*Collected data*
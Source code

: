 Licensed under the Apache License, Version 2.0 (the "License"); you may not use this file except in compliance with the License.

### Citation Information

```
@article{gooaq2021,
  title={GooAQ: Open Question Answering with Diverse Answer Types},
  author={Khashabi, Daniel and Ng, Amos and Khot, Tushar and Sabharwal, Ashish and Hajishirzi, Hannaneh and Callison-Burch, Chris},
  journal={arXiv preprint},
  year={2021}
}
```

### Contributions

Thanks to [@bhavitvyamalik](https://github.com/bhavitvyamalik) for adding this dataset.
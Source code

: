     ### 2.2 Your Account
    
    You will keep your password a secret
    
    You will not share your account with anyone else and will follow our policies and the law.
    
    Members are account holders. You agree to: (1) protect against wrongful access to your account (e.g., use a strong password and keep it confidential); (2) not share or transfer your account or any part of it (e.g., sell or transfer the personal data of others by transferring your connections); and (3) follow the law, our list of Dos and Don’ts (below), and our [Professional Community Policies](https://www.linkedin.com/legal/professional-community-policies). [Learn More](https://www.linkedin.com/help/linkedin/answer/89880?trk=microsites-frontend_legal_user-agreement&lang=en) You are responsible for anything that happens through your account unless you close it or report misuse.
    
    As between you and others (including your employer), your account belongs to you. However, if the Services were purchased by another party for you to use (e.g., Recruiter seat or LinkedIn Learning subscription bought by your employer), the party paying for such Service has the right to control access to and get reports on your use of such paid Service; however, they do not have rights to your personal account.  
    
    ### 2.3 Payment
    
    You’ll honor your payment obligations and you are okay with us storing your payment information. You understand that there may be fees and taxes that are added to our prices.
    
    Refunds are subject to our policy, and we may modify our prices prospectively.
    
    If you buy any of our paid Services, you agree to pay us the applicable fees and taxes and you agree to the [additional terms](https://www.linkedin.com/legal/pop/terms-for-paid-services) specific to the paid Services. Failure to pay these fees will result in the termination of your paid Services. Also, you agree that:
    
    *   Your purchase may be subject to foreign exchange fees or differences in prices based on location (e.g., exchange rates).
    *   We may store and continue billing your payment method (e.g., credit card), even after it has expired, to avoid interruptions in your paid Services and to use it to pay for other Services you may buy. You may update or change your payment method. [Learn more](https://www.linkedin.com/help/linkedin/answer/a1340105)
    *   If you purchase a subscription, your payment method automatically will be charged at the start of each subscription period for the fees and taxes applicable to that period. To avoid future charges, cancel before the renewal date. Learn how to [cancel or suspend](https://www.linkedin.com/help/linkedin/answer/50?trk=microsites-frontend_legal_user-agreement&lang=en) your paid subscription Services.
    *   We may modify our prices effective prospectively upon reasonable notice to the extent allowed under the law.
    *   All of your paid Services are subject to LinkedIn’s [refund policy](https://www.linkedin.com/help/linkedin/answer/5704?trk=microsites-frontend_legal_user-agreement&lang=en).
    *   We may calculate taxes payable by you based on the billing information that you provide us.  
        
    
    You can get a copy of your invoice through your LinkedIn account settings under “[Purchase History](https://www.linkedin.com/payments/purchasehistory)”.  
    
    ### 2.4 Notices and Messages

*Task item*
State how many lines of the entries include the word "prospectively", giving that number by itself.

*Solution to the problem*
2